The nurses’ station let me into Lucas’s room and gave me an update. He’d been awake all night as the nurses – accompanied by security guards – administered drips, drew blood, and checked his vitals while he watched with a ‘creepy intensity’ that made most of them hand the next round off to someone else. When I arrived he’d finally fallen asleep; he seemed to be dreaming, mumbling and shifting restlessly in bed. I helped myself to the pudding, roll, and juice on his untouched lunch tray, ignoring the meat-product that smelled identical to what we fed our patients, while pulling out the contents of the manila envelope on the other, unoccupied bed. As I chewed and read, the pieces slowly came together.

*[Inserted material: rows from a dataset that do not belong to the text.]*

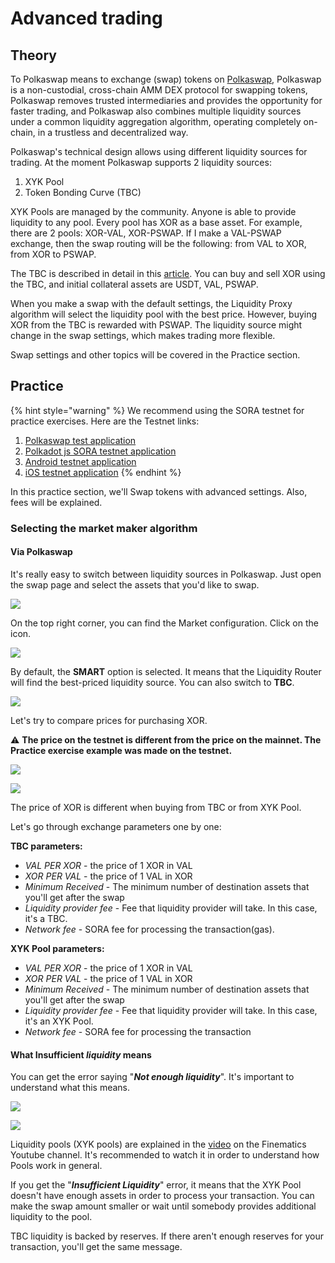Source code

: # Advanced trading

## Theory

To Polkaswap means to exchange (swap) tokens on [Polkaswap](https://polkaswap.io/), Polkaswap is a non-custodial, cross-chain AMM DEX protocol for swapping tokens, Polkaswap removes trusted intermediaries and provides the opportunity for faster trading, and Polkaswap also combines multiple liquidity sources under a common liquidity aggregation algorithm, operating completely on-chain, in a trustless and decentralized way.

Polkaswap's technical design allows using different liquidity sources for trading. At the moment Polkaswap supports 2 liquidity sources:

1. XYK Pool
2. Token Bonding Curve (TBC)

XYK Pools are managed by the community. Anyone is able to provide liquidity to any pool. Every pool has XOR as a base asset. For example, there are 2 pools: XOR-VAL, XOR-PSWAP. If I make a VAL-PSWAP exchange, then the swap routing will be the following: from VAL to XOR, from XOR to PSWAP.

The TBC is described in detail in this [article](https://wiki.sora.org/token-bonding-curve). You can buy and sell XOR using the TBC, and initial collateral assets are USDT, VAL, PSWAP.

When you make a swap with the default settings, the Liquidity Proxy algorithm will select the liquidity pool with the best price. However, buying XOR from the TBC is rewarded with PSWAP. The liquidity source might change in the swap settings, which makes trading more flexible.

Swap settings and other topics will be covered in the Practice section.

## Practice

{% hint style="warning" %}
We recommend using the SORA testnet for practice exercises. Here are the Testnet links:

1. [Polkaswap test application](https://test.polkaswap.io/)
2. [Polkadot js SORA testnet application](https://polkadot.js.org/apps/?rpc=wss%3A%2F%2Fws.stage.sora2.soramitsu.co.jp#/explorer)
3. [Android testnet application](https://play.google.com/store/apps/details?id=jp.co.soramitsu.sora.communitytesting\&hl=en\&gl=US)
4. [iOS testnet application](https://testflight.apple.com/join/670hF438)
{% endhint %}

In this practice section, we'll Swap tokens with advanced settings. Also, fees will be explained.

### Selecting the market maker algorithm

#### Via Polkaswap

It's really easy to switch between liquidity sources in Polkaswap. Just open the swap page and select the assets that you'd like to swap.

![](<../../.gitbook/assets/Untitled (20).png>)

On the top right corner, you can find the Market configuration. Click on the icon.

![](<../../.gitbook/assets/Untitled (1) (3).png>)

By default, the **SMART** option is selected. It means that the Liquidity Router will find the best-priced liquidity source. You can also switch to **TBC**.

![](<../../.gitbook/assets/Untitled (2) (13).png>)

Let's try to compare prices for purchasing XOR.

⚠️ **The price on the testnet is different from the price on the mainnet. The Practice exercise example was made on the testnet.**

![](<../../.gitbook/assets/Untitled (3) (13).png>)

![](<../../.gitbook/assets/Untitled (4) (8).png>)

The price of XOR is different when buying from TBC or from XYK Pool.

Let's go through exchange parameters one by one:

**TBC parameters:**

* _VAL PER XOR_ - the price of 1 XOR in VAL
* _XOR PER VAL_ - the price of 1 VAL in XOR
* _Minimum Received_ - The minimum number of destination assets that you'll get after the swap
* _Liquidity provider fee_ - Fee that liquidity provider will take. In this case, it's a TBC.
* _Network fee_ - SORA fee for processing the transaction(gas).

**XYK Pool parameters:**

* _VAL PER XOR_ - the price of 1 XOR in VAL
* _XOR PER VAL_ - the price of 1 VAL in XOR
* _Minimum Received_ - The minimum number of destination assets that you'll get after the swap
* _Liquidity provider fee_ - Fee that liquidity provider will take. In this case, it's an XYK Pool.
* _Network fee_ - SORA fee for processing the transaction

#### What Insufficient _liquidity_ means

You can get the error saying "_**Not enough liquidity**_". It's important to understand what this means.

![](<../../.gitbook/assets/Untitled (5) (3).png>)

![](<../../.gitbook/assets/Untitled (6) (3).png>)

Liquidity pools (XYK pools) are explained in the [video](https://www.youtube.com/watch?v=cizLhxSKrAc) on the Finematics Youtube channel. It's recommended to watch it in order to understand how Pools work in general.&#x20;

If you get the "_**Insufficient Liquidity**_" error, it means that the XYK Pool doesn't have enough assets in order to process your transaction. You can make the swap amount smaller or wait until somebody provides additional liquidity to the pool.

TBC liquidity is backed by reserves. If there aren't enough reserves for your transaction, you'll get the same message.
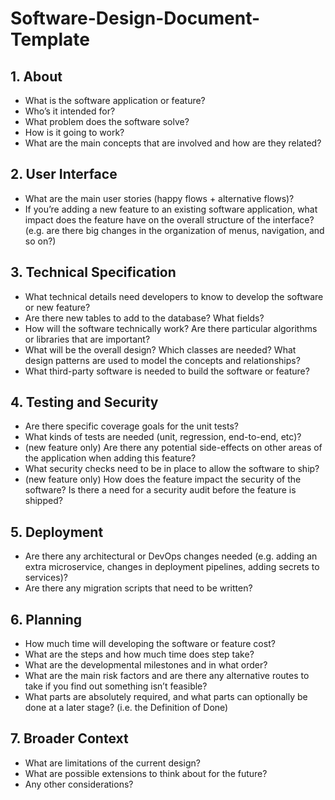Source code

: # Software-Design-Document-Template

## 1. About
- What is the software application or feature?
- Who’s it intended for?
- What problem does the software solve?
- How is it going to work?
- What are the main concepts that are involved and how are they related?

## 2. User Interface
- What are the main user stories (happy flows + alternative flows)?
- If you’re adding a new feature to an existing software application, what impact does the feature
have on the overall structure of the interface? (e.g. are there big changes in the organization of
menus, navigation, and so on?)

## 3. Technical Specification
- What technical details need developers to know to develop the software or new feature?
- Are there new tables to add to the database? What fields?
- How will the software technically work? Are there particular algorithms or libraries that are
important?
- What will be the overall design? Which classes are needed? What design patterns are used to
model the concepts and relationships?
- What third-party software is needed to build the software or feature?

## 4. Testing and Security
- Are there specific coverage goals for the unit tests?
- What kinds of tests are needed (unit, regression, end-to-end, etc)?
- (new feature only) Are there any potential side-effects on other areas of the application when
adding this feature?
- What security checks need to be in place to allow the software to ship?
- (new feature only) How does the feature impact the security of the software? Is there a need for
a security audit before the feature is shipped?

## 5. Deployment
- Are there any architectural or DevOps changes needed (e.g. adding an extra microservice,
changes in deployment pipelines, adding secrets to services)?
- Are there any migration scripts that need to be written?

## 6. Planning
- How much time will developing the software or feature cost?
- What are the steps and how much time does step take?
- What are the developmental milestones and in what order?
- What are the main risk factors and are there any alternative routes to take if you find out
something isn’t feasible?
- What parts are absolutely required, and what parts can optionally be done at a later stage? (i.e.
the Definition of Done)

## 7. Broader Context
- What are limitations of the current design?
- What are possible extensions to think about for the future?
- Any other considerations?
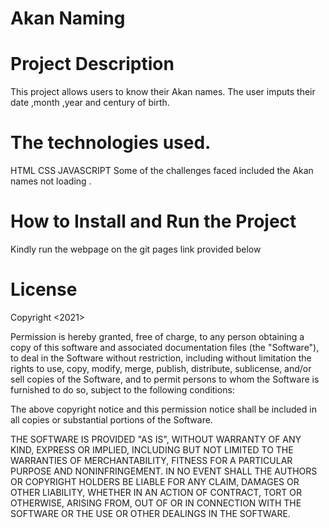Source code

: # Akan Naming

# Project Description
This project allows users to know their Akan names. The user imputs their date ,month ,year and century of birth.

# The technologies used.
HTML
CSS
JAVASCRIPT
Some of the challenges faced included the Akan names not loading .

# How to Install and Run the Project
Kindly run the webpage on the git pages link provided below 

# License
Copyright <2021> <MIT LICENSE>

Permission is hereby granted, free of charge, to any person obtaining a copy of this software and associated documentation files (the "Software"), to deal in the Software without restriction, including without limitation the rights to use, copy, modify, merge, publish, distribute, sublicense, and/or sell copies of the Software, and to permit persons to whom the Software is furnished to do so, subject to the following conditions:

The above copyright notice and this permission notice shall be included in all copies or substantial portions of the Software.

THE SOFTWARE IS PROVIDED "AS IS", WITHOUT WARRANTY OF ANY KIND, EXPRESS OR IMPLIED, INCLUDING BUT NOT LIMITED TO THE WARRANTIES OF MERCHANTABILITY, FITNESS FOR A PARTICULAR PURPOSE AND NONINFRINGEMENT. IN NO EVENT SHALL THE AUTHORS OR COPYRIGHT HOLDERS BE LIABLE FOR ANY CLAIM, DAMAGES OR OTHER LIABILITY, WHETHER IN AN ACTION OF CONTRACT, TORT OR OTHERWISE, ARISING FROM, OUT OF OR IN CONNECTION WITH THE SOFTWARE OR THE USE OR OTHER DEALINGS IN THE SOFTWARE.




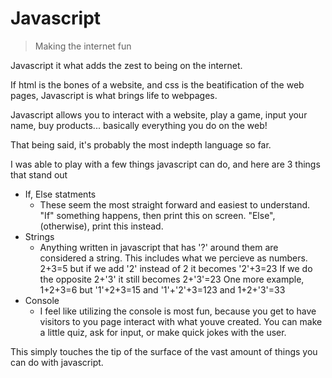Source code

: # Javascript

> Making the internet fun

Javascript it what adds the zest to being on the internet.

If html is the bones of a website, and css is the beatification of the web pages, Javascript is what brings life to webpages.

Javascript allows you to interact with a website, play a game, input your name, buy products... basically everything you do on the web!

That being said, it's probably the most indepth language so far.

I was able to play with a few things javascript can do, and here are 3 things that stand out

- If, Else statments
  - These seem the most straight forward and easiest to understand. "If" something happens, then print this on screen. "Else", (otherwise), print this instead.
- Strings
  - Anything written in javascript that has '?' around them are considered a string. This includes what we percieve as numbers. 2+3=5 but if we add '2' instead of 2 it becomes '2'+3=23
  If we do the opposite 2+'3' it still becomes 2+'3'=23 One more example, 1+2+3=6 but '1'+2+3=15 and '1'+'2'+3=123 and 1+2+'3'=33
- Console
  - I feel like utilizing the console is most fun, because you get to have visitors to you page interact with what youve created. You can make a little quiz, ask for input, or make quick jokes with the user.

This simply touches the tip of the surface of the vast amount of things you can do with javascript.
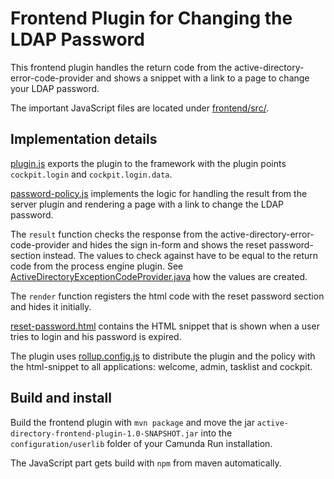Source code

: # Frontend Plugin for Changing the LDAP Password

This frontend plugin handles the return code from the
active-directory-error-code-provider and shows a snippet with a link to a page
to change your LDAP password.

The important JavaScript files are located under [frontend/src/](frontend/src/).

## Implementation details

[plugin.js](frontend/src/plugin.js) exports the plugin to the framework with the
plugin points `cockpit.login` and `cockpit.login.data`.

[password-policy.js](frontend/src/password-policy.js) implements the logic for
handling the result from the server plugin and rendering a page with a link to
change the LDAP password.

The `result` function checks the response from the
active-directory-error-code-provider and hides the sign in-form and shows the
reset password-section instead. The values to check against have to be equal to
the return code from the process engine plugin. See
[ActiveDirectoryExceptionCodeProvider.java](../active-directory-error-code-provider/src/main/java/org/camunda/bpm/plugin/activedirectory/ActiveDirectoryExceptionCodeProvider.java)
how the values are created.

The `render` function registers the html code with the reset password section
and hides it initially.

[reset-password.html](frontend/src/reset-password.html) contains the HTML
snippet that is shown when a user tries to login and his password is expired.

The plugin uses [rollup.config.js](frontend/rollup.config.js) to distribute the
plugin and the policy with the html-snippet to all applications: welcome, admin,
tasklist and cockpit.

## Build and install

Build the frontend plugin with `mvn package` and move the jar
`active-directory-frontend-plugin-1.0-SNAPSHOT.jar` into the
`configuration/userlib` folder of your Camunda Run installation.

The JavaScript part gets build with `npm` from maven automatically.
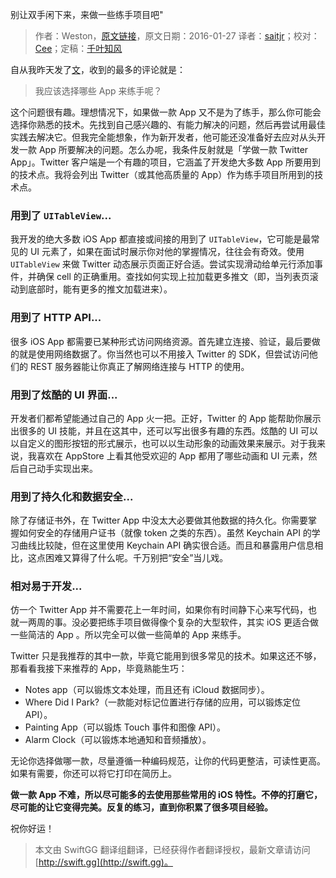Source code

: 别让双手闲下来，来做一些练手项目吧"

> 作者：Weston，[原文链接](http://www.alloc-init.com/2016/01/how-to-start-an-ios-app-portfolio/)，原文日期：2016-01-27
> 译者：[saitjr](http://www.brighttj.com)；校对：[Cee](https://github.com/Cee)；定稿：[千叶知风](http://weibo.com/xiaoxxiao)
  









自从我昨天发了[文](http://www.alloc-init.com/2016/01/how-to-become-a-developer-1/)，收到的最多的评论就是：

> 我应该选择哪些 App 来练手呢？

这个问题很有趣。理想情况下，如果做一款 App 又不是为了练手，那么你可能会选择你熟悉的技术。先找到自己感兴趣的、有能力解决的问题，然后再尝试用最佳实践去解决它。但我完全能想象，作为新开发者，他可能还没准备好去应对从头开发一款 App 所要解决的问题。怎么办呢，我条件反射就是「学做一款 Twitter App」。Twitter 客户端是一个有趣的项目，它涵盖了开发绝大多数 App 所要用到的技术点。我将会列出 Twitter（或其他高质量的 App）作为练手项目所用到的技术点。



### 用到了 `UITableView`...

我开发的绝大多数 iOS App 都直接或间接的用到了 `UITableView`，它可能是最常见的 UI 元素了，如果在面试时展示你对他的掌握情况，往往会有奇效。使用 `UITableView` 来做 Twitter 动态展示页面正好合适。尝试实现滑动给单元行添加事件，并确保 cell 的正确重用。查找如何实现上拉加载更多推文（即，当列表页滚动到底部时，能有更多的推文加载进来）。

### 用到了 HTTP API...

很多 iOS App 都需要已某种形式访问网络资源。首先建立连接、验证，最后要做的就是使用网络数据了。你当然也可以不用接入 Twitter 的 SDK，但尝试访问他们的 REST 服务器能让你真正了解网络连接与 HTTP 的使用。

### 用到了炫酷的 UI 界面...

开发者们都希望能通过自己的 App 火一把。正好，Twitter 的 App 能帮助你展示出很多的 UI 技能，并且在这其中，还可以写出很多有趣的东西。炫酷的 UI 可以以自定义的图形按钮的形式展示，也可以以生动形象的动画效果来展示。对于我来说，我喜欢在 AppStore 上看其他受欢迎的 App 都用了哪些动画和 UI 元素，然后自己动手实现出来。

### 用到了持久化和数据安全...

除了存储证书外，在 Twitter App 中没太大必要做其他数据的持久化。你需要掌握如何安全的存储用户证书（就像 token 之类的东西）。虽然 Keychain API 的学习曲线比较陡，但在这里使用 Keychain API 确实很合适。而且和暴露用户信息相比，这点困难又算得了什么呢。千万别把“安全”当儿戏。

### 相对易于开发...

仿一个 Twitter App 并不需要花上一年时间，如果你有时间静下心来写代码，也就一两周的事。没必要把练手项目做得像个复杂的大型软件，其实 iOS 更适合做一些简洁的 App 。所以完全可以做一些简单的 App 来练手。

Twitter 只是我推荐的其中一款，毕竟它能用到很多常见的技术。如果这还不够，那看看我接下来推荐的 App，毕竟熟能生巧：

-   Notes app（可以锻炼文本处理，而且还有 iCloud 数据同步）。
-   Where Did I Park?（一款能对标记位置进行存储的应用，可以锻炼定位 API）。
-   Painting App（可以锻炼 Touch 事件和图像 API）。
-   Alarm Clock（可以锻炼本地通知和音频播放）。

无论你选择做哪一款，尽量遵循一种编码规范，让你的代码更整洁，可读性更高。如果有需要，你还可以将它打印在简历上。

**做一款 App 不难，所以尽可能多的去使用那些常用的 iOS 特性。不停的打磨它，尽可能的让它变得完美。反复的练习，直到你积累了很多项目经验。** 

祝你好运！
> 本文由 SwiftGG 翻译组翻译，已经获得作者翻译授权，最新文章请访问 [http://swift.gg](http://swift.gg)。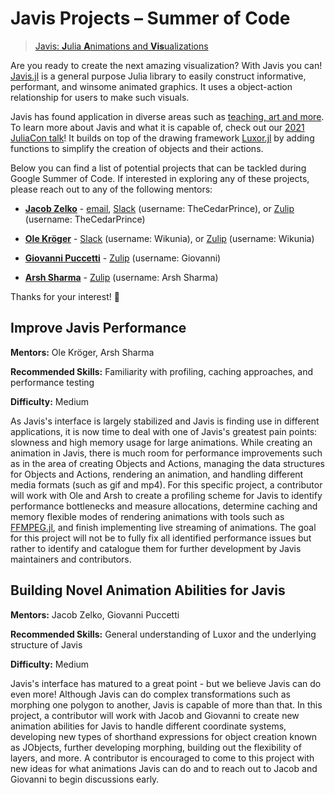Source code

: # Javis Projects – Summer of Code

> [Javis: **J**ulia **A**nimations and **Vis**ualizations](https://github.com/JuliaAnimators/Javis.jl)

Are you ready to create the next amazing visualization?
With Javis you can!
[Javis.jl](https://github.com/JuliaAnimators/Javis.jl) is a general purpose Julia library to easily construct informative, performant, and winsome animated graphics.
It uses a object-action relationship for users to make such visuals.

Javis has found application in diverse areas such as [teaching, art and more](https://juliaanimators.github.io/Javis.jl/dev/examples/).
To learn more about Javis and what it is capable of, check out our [2021 JuliaCon talk](https://www.youtube.com/watch?v=ckvsc6ukdOc)!
It builds on top of the drawing framework [Luxor.jl](https://github.com/JuliaGraphics/Luxor.jl) by adding functions to simplify the creation of objects and their actions.

Below you can find a list of potential projects that can be tackled during Google Summer of Code.
If interested in exploring any of these projects, please reach out to any of the following mentors:

- **[Jacob Zelko](http://jacobzelko.com/)** - [email](mailto:jacobszelko@gmail.com), [Slack](https://julialang.org/slack/) (username: TheCedarPrince), or [Zulip](https://julialang.zulipchat.com/) (username: TheCedarPrince)

- **[Ole Kröger](https://opensourc.es/about/)** - [Slack](https://julialang.org/slack/) (username: Wikunia), or [Zulip](https://julialang.zulipchat.com/) (username: Wikunia)

- **[Giovanni Puccetti](https://gpucce.github.io)** - [Zulip](https://julialang.zulipchat.com/) (username: Giovanni)

- **[Arsh Sharma](https://sov-trotter.github.io/blog/)** - [Zulip](https://julialang.zulipchat.com/) (username: Arsh Sharma)

Thanks for your interest! :tada:

## Improve Javis Performance

**Mentors:** Ole Kröger, Arsh Sharma

**Recommended Skills:** Familiarity with profiling, caching approaches, and performance testing

**Difficulty:** Medium

As Javis's interface is largely stabilized and Javis is finding use in different applications, it is now time to deal with one of Javis's greatest pain points: slowness and high memory usage for large animations.
While creating an animation in Javis, there is much room for performance improvements such as in the area of creating Objects and Actions, managing the data structures for Objects and Actions, rendering an animation, and handling different media formats (such as gif and mp4).
For this specific project, a contributor will work with Ole and Arsh to create a profiling scheme for Javis to identify performance bottlenecks and measure allocations, determine caching and memory flexible modes of rendering animations with tools such as [FFMPEG.jl](https://github.com/JuliaIO/FFMPEG.jl), and finish implementing live streaming of animations.
The goal for this project will not be to fully fix all identified performance issues but rather to identify and catalogue them for further development by Javis maintainers and contributors.

## Building Novel Animation Abilities for Javis

**Mentors:** Jacob Zelko, Giovanni Puccetti

**Recommended Skills:** General understanding of Luxor and the underlying structure of Javis

**Difficulty:** Medium

Javis's interface has matured to a great point - but we believe Javis can do even more!
Although Javis can do complex transformations such as morphing one polygon to another, Javis is capable of more than that.
In this project, a contributor will work with Jacob and Giovanni to create new animation abilities for Javis to handle different coordinate systems, developing new types of shorthand expressions for object creation known as JObjects, further developing morphing, building out the flexibility of layers, and more.
A contributor is encouraged to come to this project with new ideas for what animations Javis can do and to reach out to Jacob and Giovanni to begin discussions early.
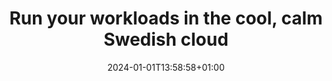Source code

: ---
title: "Run your workloads in the cool, calm Swedish cloud"
intro: "We manage the Kubernetes control plane; you focus on building and scaling. Deploy containers in minutes with built-in security, monitoring, and Swedish data privacy."
language: "En"
date: 2024-01-01T13:58:58+01:00
draft: false
layout: "containers"
---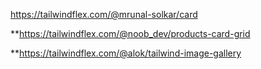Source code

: https://tailwindflex.com/@mrunal-solkar/card

**https://tailwindflex.com/@noob_dev/products-card-grid

**https://tailwindflex.com/@alok/tailwind-image-gallery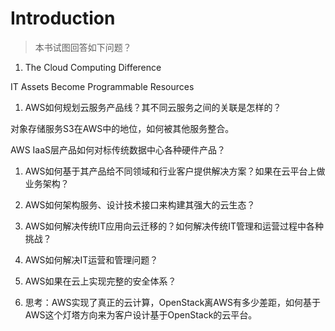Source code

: # Introduction

> 本书试图回答如下问题？

1. The Cloud Computing Difference

  IT Assets Become Programmable Resources

1. AWS如何规划云服务产品线？其不同云服务之间的关联是怎样的？

  对象存储服务S3在AWS中的地位，如何被其他服务整合。

  AWS IaaS层产品如何对标传统数据中心各种硬件产品？

1. AWS如何基于其产品给不同领域和行业客户提供解决方案？如果在云平台上做业务架构？

1. AWS如何架构服务、设计技术接口来构建其强大的云生态？

1. AWS如何解决传统IT应用向云迁移的？如何解决传统IT管理和运营过程中各种挑战？

1. AWS如何解决IT运营和管理问题？

1. AWS如果在云上实现完整的安全体系？

1. 思考：AWS实现了真正的云计算，OpenStack离AWS有多少差距，如何基于AWS这个灯塔方向来为客户设计基于OpenStack的云平台。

Heather Price, a twice divorced dental receptionist in Ely, was reported missing after she didn’t show up for work for two days. Her duplex was empty, but the police found clothes belonging to a man and boy in the side she rented out – my heart rate picked up – when they conducted their search. According to neighbors, she lived alone. While they were searching the home, the police encountered Josiah Blackthorn, who’d just returned from a camping trip in the Boundary Waters. When asked about Ms Price, Josiah lied. He claimed he hadn’t seen her since he’d last paid rent, a story that was disproved by two neighbors who’d witnessed them fighting. Believing he was somehow connected to the woman’s disappearance, the police arrested Josiah for obstruction of justice.

And Lucas? I flipped through pages, skimming for any mention of the boy’s location while his father was locked up, but there was nothing. A scared nine-year-old had no place in a criminal report.